EXERCISE INSTRUCTIONS> The reply must consist of the lines from the first line of the records through the line containing "where the elevation", copied exactly, with every picture omitted.

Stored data
※ ※ ※
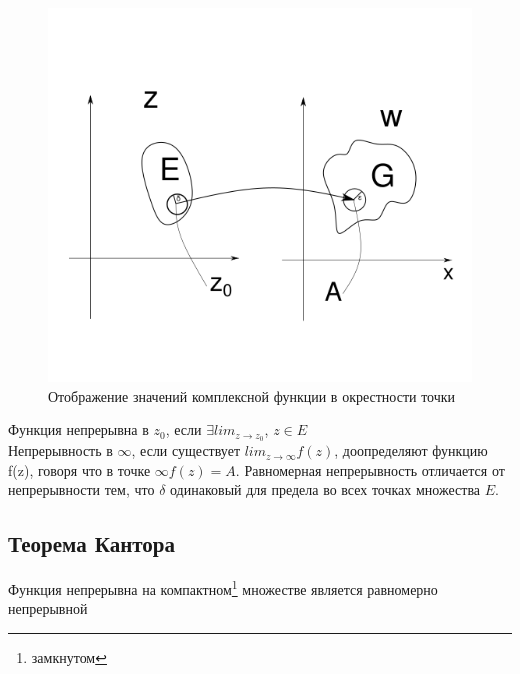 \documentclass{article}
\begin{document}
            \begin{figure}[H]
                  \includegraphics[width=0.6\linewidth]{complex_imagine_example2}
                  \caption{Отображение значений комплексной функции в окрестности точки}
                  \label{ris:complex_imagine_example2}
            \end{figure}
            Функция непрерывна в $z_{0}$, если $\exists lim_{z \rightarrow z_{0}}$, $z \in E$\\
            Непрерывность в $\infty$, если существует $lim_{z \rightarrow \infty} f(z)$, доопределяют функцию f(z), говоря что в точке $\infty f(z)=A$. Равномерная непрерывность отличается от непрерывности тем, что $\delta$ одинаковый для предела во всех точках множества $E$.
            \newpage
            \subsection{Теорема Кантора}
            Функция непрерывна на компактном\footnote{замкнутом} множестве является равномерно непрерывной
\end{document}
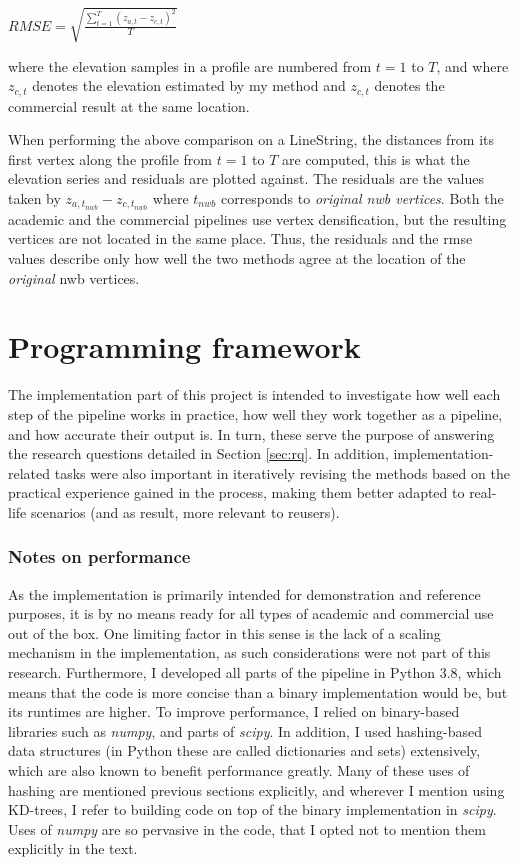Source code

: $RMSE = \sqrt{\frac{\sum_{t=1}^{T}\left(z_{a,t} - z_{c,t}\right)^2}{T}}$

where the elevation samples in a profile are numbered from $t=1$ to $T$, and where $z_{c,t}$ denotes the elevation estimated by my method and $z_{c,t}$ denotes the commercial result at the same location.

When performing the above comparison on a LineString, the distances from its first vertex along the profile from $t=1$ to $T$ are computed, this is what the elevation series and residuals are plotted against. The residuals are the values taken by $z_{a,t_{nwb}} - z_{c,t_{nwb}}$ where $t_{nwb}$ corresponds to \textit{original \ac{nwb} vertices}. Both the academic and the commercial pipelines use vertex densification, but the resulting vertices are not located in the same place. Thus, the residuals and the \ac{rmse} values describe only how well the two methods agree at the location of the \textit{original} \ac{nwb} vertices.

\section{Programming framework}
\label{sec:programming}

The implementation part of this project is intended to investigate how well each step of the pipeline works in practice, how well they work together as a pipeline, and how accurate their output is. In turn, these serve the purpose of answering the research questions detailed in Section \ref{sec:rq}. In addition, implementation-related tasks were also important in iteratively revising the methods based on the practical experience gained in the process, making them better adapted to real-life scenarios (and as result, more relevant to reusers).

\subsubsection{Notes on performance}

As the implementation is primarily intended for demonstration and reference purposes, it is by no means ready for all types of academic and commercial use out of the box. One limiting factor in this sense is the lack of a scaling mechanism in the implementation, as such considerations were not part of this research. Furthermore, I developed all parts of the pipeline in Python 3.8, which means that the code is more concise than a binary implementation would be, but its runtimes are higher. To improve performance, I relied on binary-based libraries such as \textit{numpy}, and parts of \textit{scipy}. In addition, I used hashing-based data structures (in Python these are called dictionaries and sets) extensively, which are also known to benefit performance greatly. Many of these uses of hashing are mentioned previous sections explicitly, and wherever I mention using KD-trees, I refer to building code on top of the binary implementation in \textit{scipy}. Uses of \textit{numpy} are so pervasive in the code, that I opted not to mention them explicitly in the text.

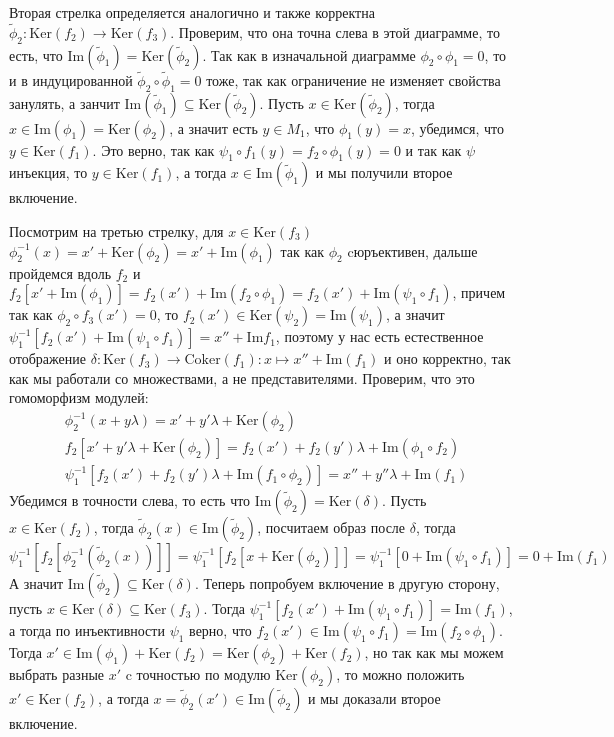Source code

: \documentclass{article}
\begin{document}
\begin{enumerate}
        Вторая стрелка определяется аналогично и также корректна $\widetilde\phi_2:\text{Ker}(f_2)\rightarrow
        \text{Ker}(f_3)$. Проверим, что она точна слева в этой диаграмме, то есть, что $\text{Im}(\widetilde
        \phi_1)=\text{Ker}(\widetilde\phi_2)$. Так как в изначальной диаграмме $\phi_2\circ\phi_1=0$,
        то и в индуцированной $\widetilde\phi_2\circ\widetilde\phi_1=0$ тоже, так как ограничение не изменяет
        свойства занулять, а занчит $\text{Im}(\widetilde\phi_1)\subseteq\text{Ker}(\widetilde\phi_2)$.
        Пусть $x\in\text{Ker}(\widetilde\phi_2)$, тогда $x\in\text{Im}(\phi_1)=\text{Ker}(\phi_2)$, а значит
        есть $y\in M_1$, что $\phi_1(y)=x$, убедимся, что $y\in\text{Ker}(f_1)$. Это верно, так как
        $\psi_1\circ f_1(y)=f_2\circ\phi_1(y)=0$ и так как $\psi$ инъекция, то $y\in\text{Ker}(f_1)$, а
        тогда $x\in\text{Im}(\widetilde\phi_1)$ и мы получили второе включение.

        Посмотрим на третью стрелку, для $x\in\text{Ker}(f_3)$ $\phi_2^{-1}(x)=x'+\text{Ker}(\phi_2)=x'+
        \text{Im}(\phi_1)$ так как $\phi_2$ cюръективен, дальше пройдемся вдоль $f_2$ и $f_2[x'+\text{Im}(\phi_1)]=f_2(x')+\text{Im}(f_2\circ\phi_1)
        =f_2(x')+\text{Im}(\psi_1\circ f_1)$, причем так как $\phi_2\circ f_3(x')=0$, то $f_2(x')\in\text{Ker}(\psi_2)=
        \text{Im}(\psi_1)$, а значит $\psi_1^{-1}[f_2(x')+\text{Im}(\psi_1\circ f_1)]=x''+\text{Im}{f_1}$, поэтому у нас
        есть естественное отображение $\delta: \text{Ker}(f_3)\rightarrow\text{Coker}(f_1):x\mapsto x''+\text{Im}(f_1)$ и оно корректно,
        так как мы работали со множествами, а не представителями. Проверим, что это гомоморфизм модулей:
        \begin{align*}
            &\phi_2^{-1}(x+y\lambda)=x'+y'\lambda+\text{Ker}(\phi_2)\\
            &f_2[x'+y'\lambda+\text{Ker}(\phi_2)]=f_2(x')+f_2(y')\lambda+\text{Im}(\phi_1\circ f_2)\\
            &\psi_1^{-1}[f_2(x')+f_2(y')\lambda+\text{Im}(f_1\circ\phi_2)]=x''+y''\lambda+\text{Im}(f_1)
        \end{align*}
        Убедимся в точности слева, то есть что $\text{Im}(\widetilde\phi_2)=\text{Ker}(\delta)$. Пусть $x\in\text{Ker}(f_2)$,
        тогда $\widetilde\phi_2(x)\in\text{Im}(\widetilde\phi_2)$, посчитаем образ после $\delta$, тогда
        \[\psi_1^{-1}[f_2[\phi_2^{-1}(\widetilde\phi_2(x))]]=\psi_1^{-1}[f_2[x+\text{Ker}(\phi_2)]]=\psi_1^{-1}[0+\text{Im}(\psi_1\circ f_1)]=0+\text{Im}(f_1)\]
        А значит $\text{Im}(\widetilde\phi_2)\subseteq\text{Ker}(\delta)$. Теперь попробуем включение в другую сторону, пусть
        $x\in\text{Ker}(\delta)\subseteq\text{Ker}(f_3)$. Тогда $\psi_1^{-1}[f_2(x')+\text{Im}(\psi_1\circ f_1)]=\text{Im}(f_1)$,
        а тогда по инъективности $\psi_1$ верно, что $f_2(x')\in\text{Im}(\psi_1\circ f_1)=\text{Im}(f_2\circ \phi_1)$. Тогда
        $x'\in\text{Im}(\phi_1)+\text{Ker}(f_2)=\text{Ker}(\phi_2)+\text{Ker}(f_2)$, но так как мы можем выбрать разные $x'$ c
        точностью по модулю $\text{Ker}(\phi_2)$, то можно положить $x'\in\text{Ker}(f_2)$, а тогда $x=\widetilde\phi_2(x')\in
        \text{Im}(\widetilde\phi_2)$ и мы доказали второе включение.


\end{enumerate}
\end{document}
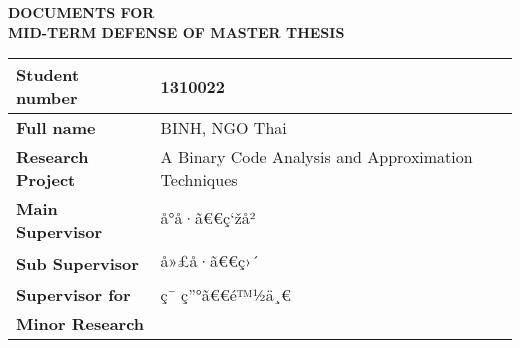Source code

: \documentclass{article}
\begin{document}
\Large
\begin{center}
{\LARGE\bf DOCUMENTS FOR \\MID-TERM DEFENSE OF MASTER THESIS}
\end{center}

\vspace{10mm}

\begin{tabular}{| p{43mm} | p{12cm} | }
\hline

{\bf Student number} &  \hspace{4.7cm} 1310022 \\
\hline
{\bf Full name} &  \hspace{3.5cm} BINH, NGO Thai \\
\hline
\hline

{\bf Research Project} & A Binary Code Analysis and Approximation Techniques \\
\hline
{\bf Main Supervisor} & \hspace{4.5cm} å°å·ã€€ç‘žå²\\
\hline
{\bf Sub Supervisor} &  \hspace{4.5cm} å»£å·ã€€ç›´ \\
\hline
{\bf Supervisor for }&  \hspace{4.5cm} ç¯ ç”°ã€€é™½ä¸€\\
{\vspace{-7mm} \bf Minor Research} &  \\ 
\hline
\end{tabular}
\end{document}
※ ※ ※
SOLUTION FOR THIS EXERCISE>
 \documentclass{article}
\begin{document}
            \begin{figure}[H]
                  \includegraphics[width=0.6\linewidth]{complex_imagine_example2}
                  \caption{Отображение значений комплексной функции в окрестности точки}
                  \label{ris:complex_imagine_example2}
            \end{figure}
            Функция непрерывна в $z_{0}$, если $\exists lim_{z \rightarrow z_{0}}$, $z \in E$\\
            Непрерывность в $\infty$, если существует $lim_{z \rightarrow \infty} f(z)$, доопределяют функцию f(z), говоря что в точке $\infty f(z)=A$. Равномерная непрерывность отличается от непрерывности тем, что $\delta$ одинаковый для предела во всех точках множества $E$.
            \newpage
            \subsection{Теорема Кантора}
            Функция непрерывна на компактном\footnote{замкнутом} множестве является равномерно непрерывной
\end{document}
Source code

: $RMSE = \sqrt{\frac{\sum_{t=1}^{T}\left(z_{a,t} - z_{c,t}\right)^2}{T}}$

where the elevation samples in a profile are numbered from $t=1$ to $T$, and where $z_{c,t}$ denotes the elevation estimated by my method and $z_{c,t}$ denotes the commercial result at the same location.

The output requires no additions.